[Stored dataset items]
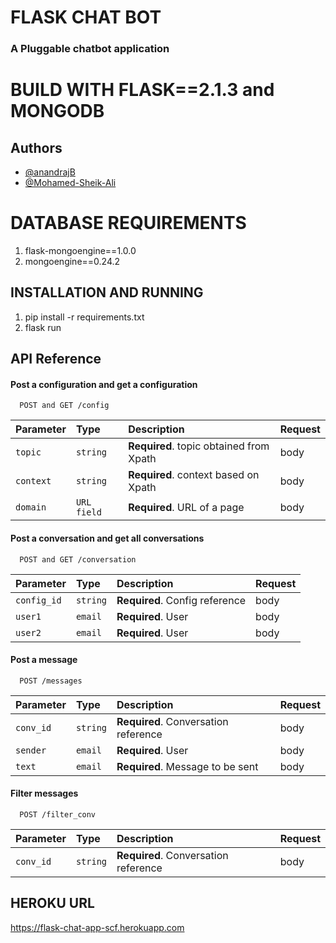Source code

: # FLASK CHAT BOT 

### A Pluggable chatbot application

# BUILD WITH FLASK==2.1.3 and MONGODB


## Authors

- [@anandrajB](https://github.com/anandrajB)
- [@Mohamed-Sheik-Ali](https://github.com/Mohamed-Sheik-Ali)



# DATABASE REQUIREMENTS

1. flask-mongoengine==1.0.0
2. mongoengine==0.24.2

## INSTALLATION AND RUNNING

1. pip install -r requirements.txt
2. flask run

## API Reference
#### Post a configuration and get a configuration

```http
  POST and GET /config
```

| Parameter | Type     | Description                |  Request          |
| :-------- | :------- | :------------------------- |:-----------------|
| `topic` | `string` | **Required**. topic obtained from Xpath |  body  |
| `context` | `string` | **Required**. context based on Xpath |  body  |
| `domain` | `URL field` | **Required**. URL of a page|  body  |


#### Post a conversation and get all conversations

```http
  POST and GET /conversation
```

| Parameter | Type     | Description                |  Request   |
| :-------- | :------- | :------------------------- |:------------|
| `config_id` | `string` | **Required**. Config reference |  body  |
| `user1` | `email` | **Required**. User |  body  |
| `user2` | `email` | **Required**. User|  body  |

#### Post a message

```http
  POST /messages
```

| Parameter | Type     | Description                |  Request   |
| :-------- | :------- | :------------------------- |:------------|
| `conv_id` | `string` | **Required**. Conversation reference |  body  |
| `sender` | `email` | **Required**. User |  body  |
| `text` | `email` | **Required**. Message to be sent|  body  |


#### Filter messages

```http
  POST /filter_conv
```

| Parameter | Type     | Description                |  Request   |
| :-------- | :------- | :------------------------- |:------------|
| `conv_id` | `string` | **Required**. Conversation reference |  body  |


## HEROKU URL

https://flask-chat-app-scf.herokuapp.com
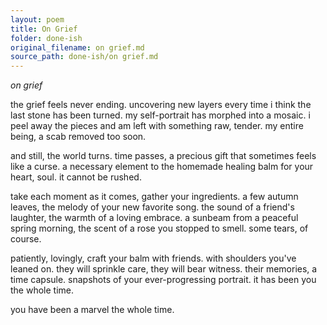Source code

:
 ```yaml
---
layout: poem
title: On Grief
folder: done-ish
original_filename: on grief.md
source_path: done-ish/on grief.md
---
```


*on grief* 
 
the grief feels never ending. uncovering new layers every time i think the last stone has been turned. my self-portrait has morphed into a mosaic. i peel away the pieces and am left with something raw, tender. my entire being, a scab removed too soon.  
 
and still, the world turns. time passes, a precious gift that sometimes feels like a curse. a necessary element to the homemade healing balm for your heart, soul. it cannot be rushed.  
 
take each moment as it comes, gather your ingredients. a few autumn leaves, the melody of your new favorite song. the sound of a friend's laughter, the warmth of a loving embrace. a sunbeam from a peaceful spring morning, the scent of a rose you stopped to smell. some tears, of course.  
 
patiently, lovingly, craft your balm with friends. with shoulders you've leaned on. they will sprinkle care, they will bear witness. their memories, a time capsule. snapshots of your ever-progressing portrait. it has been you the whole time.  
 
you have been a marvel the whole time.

— EXERCISE DETAILS —
Report every line above that has the string "done" in it.

— ANSWER FOR THIS EXERCISE —
folder: done-ish
source_path: done-ish/on grief.md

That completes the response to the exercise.